(DATA EXTRACT begins)

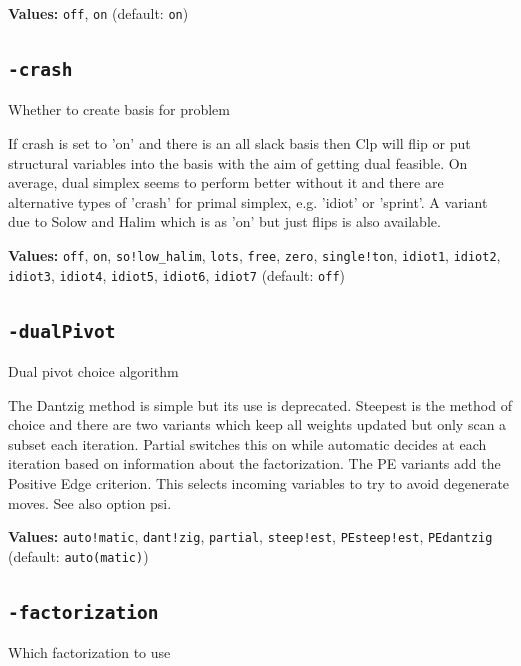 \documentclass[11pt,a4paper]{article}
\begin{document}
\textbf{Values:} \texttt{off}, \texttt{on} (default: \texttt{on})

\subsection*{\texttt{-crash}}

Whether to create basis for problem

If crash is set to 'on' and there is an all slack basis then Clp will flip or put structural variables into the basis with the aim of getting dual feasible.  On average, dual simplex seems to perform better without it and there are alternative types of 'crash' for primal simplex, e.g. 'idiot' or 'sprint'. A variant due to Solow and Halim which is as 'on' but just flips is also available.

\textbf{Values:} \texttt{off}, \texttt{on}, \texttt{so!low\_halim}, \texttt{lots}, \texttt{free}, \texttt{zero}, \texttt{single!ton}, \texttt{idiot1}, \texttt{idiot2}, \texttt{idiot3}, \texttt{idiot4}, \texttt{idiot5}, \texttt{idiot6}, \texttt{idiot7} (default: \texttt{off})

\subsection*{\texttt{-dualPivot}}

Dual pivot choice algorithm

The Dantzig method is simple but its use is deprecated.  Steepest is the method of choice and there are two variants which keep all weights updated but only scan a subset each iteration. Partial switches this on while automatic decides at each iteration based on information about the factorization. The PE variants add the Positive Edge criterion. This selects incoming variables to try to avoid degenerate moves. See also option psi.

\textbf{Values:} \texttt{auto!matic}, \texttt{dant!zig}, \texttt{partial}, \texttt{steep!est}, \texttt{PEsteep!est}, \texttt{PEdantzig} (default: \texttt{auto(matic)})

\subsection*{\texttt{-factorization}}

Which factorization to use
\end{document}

(DATA EXTRACT ends)
(DATA EXTRACT begins)

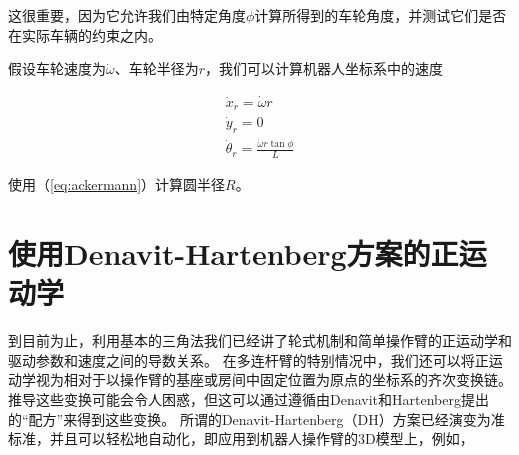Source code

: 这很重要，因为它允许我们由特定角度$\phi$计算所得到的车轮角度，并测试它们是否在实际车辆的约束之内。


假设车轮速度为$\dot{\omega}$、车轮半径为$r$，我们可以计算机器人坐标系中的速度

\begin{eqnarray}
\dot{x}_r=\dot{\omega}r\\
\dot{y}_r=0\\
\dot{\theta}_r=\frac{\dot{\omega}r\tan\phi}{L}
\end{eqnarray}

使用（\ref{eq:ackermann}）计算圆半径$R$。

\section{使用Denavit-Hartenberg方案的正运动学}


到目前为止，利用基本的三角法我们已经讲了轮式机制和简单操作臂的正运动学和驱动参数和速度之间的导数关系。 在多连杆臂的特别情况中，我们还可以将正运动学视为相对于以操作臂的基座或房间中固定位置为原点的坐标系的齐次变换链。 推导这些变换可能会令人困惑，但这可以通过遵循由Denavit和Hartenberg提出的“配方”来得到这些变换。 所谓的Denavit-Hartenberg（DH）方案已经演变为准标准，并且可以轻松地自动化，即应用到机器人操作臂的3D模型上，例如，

(DATA EXTRACT ends)
(DATA EXTRACT begins)

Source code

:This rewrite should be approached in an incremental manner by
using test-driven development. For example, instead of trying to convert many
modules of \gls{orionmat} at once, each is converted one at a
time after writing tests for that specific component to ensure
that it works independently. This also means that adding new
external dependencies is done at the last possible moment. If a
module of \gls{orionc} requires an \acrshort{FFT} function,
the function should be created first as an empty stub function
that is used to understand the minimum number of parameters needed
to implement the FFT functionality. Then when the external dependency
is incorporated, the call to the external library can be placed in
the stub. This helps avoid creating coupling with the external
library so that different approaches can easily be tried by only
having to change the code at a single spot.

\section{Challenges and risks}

(DATA EXTRACT ends)

#### YOUR GOAL
Search the data above for the string "single". Report every line where it is found.

#### RESPONSE
\textbf{Values:} \texttt{off}, \texttt{on}, \texttt{so!low\_halim}, \texttt{lots}, \texttt{free}, \texttt{zero}, \texttt{single!ton}, \texttt{idiot1}, \texttt{idiot2}, \texttt{idiot3}, \texttt{idiot4}, \texttt{idiot5}, \texttt{idiot6}, \texttt{idiot7} (default: \texttt{off})
having to change the code at a single spot.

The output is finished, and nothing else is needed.